Before you or your client make that determination, let’s take a step back and put ourselves in the advertiser’s shoes: viewability or overall engagement? If you were allocating a hefty annual budget toward a digital buy, would you rather your ad be guaranteed viewable or would you rather have confirmation that a user not only saw your ad, but actually engaged with it?
According to the Media Rating Council (MRC), an ad is deemed viewable when 50% of it is in view for one second or longer. The engagement rate of an ad, on the other hand, defines the level of users’ interaction with it. Ad engagement can include a number of different interactions, confirming not only that consumers saw the ad, but that they performed some type of action—such as a mouse over, hover, or click—to further engage with and create a lasting impression of the brand. Aside from the interaction with an ad, most industry executives agree that engagement includes an ad’s ability to breakthrough to capture a consumer’s attention, and hopefully drive a behavioral change or lead to a conversion.
The fundamental difference between viewability and engagement is that viewability implies that a user has acknowledged an ad, while engagement implies involvement with the ad or a further connection. With some digital ads becoming somewhat of a nuisance as the digital landscape has evolved, studies show that consumers have actually trained themselves to glance over the ads without absorbing any of the content. Native and custom ad units are designed not only to blend in with the content consumers are already reading online, but to provide a less invasive experience.
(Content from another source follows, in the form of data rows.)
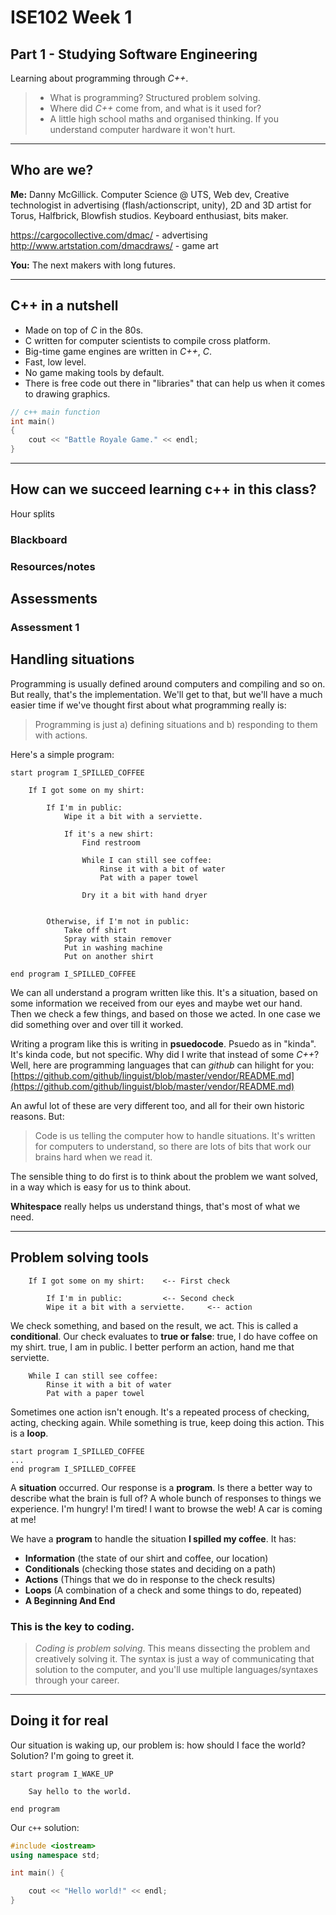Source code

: # ISE102 Week 1

## Part 1 - Studying Software Engineering

Learning about programming through _C++_.

> * What is programming? Structured problem solving.
> * Where did _C++_ come from, and what is it used for?
> * A little high school maths and organised thinking. If you understand computer hardware it won't hurt.

---

## Who are we?

**Me:** Danny McGillick. Computer Science @ UTS, Web dev, Creative technologist in advertising (flash/actionscript, unity), 2D and 3D artist for Torus, Halfbrick, Blowfish studios. Keyboard enthusiast, bits maker.

https://cargocollective.com/dmac/ - advertising
http://www.artstation.com/dmacdraws/ - game art

**You:** The next makers with long futures.

---

## C++ in a nutshell

* Made on top of _C_ in the 80s. 
* C written for computer scientists to compile cross platform.
* Big-time game engines are written in _C++_, _C_.
* Fast, low level.
* No game making tools by default.
* There is free code out there in "libraries" that can help us when it comes to drawing graphics.

```c++
// c++ main function
int main()
{
    cout << "Battle Royale Game." << endl;
}
```

---

## How can we succeed learning c++ in this class?

Hour splits

### Blackboard

### Resources/notes

## Assessments

### Assessment 1


## Handling situations

Programming is usually defined around computers and compiling and so on. But really, that's the implementation. We'll get to that, but we'll have a much easier time if we've thought first about what programming really is: 

> Programming is just a) defining situations and b) responding to them with actions.

Here's a simple program:

```
start program I_SPILLED_COFFEE

    If I got some on my shirt:
        
        If I'm in public:
            Wipe it a bit with a serviette.

            If it's a new shirt:
                Find restroom
                
                While I can still see coffee:
                    Rinse it with a bit of water
                    Pat with a paper towel
                
                Dry it a bit with hand dryer
            
        
        Otherwise, if I'm not in public:
            Take off shirt
            Spray with stain remover
            Put in washing machine
            Put on another shirt
    
end program I_SPILLED_COFFEE
```

We can all understand a program written like this. It's a situation, based on some information we received from our eyes and maybe wet our hand. Then we check a few things, and based on those we acted. In one case we did something over and over till it worked.

Writing a program like this is writing in **psuedocode**. Psuedo as in "kinda". It's kinda code, but not specific. Why did I write that instead of some _C++_? Well, here are programming languages that can _github_ can hilight for you:
 [https://github.com/github/linguist/blob/master/vendor/README.md](https://github.com/github/linguist/blob/master/vendor/README.md)

An awful lot of these are very different too, and all for their own historic reasons. But:

> Code is us telling the computer how to handle situations. It's written for computers to understand, so there are lots of bits that work our brains hard when we read it. 

The sensible thing to do first is to think about the problem we want solved, in a way which is easy for us to think about.

**Whitespace** really helps us understand things, that's most of what we need.

---

## Problem solving tools

```
    If I got some on my shirt:    <-- First check
    
        If I'm in public:         <-- Second check
        Wipe it a bit with a serviette.     <-- action
```

We check something, and based on the result, we act. This is called a **conditional**. Our check evaluates to **true or false**: true, I do have coffee on my shirt. true, I am in public. I better perform an action, hand me that serviette.

```
    While I can still see coffee:
        Rinse it with a bit of water
        Pat with a paper towel
```
Sometimes one action isn't enough. It's a repeated process of checking, acting, checking again. While something is true, keep doing this action. This is a **loop**.

```
start program I_SPILLED_COFFEE
...
end program I_SPILLED_COFFEE
```
A **situation** occurred. Our response is a **program**. Is there a better way to describe what the brain is full of? A whole bunch of responses to things we experience. I'm hungry! I'm tired! I want to browse the web! A car is coming at me!

We have a **program** to handle the situation **I spilled my coffee**. It has:
* **Information** (the state of our shirt and coffee, our location)
* **Conditionals** (checking those states and deciding on a path)
* **Actions** (Things that we do in response to the check results)
* **Loops** (A combination of a check and some things to do, repeated)
* **A Beginning And End**

### This is the key to coding.

> _Coding is problem solving_. This means dissecting the problem and creatively solving it. The syntax is just a way of communicating that solution to the computer, and you'll use multiple languages/syntaxes through your career.

---

## Doing it for real

Our situation is waking up, our problem is: how should I face the world? Solution? I'm going to greet it.

```
start program I_WAKE_UP
    
    Say hello to the world.

end program
```

Our ```c++``` solution:

```c++
#include <iostream>
using namespace std;

int main() {

    cout << "Hello world!" << endl;
}
```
Reaching the user during their digital routine makes them more likely to engage with the ad and create a lasting impression that encourages further action.
So what’s the more effective metric? Viewability and engagement are two very different measurements, so when a client mentions viewability, be prepared to educate them about why it should not be the primary KPI that they measure their campaign against. Instead, get them on board with measuring the overall success of engagement since at the end of the day the user has to see the ad to be able to interact with it.
In our experience running digital campaigns, time spent engaging with ads is more valuable than knowing that more than 50% of an ad was in view for longer than one second. Engagement is what drives brand awareness, affinity, and conversion.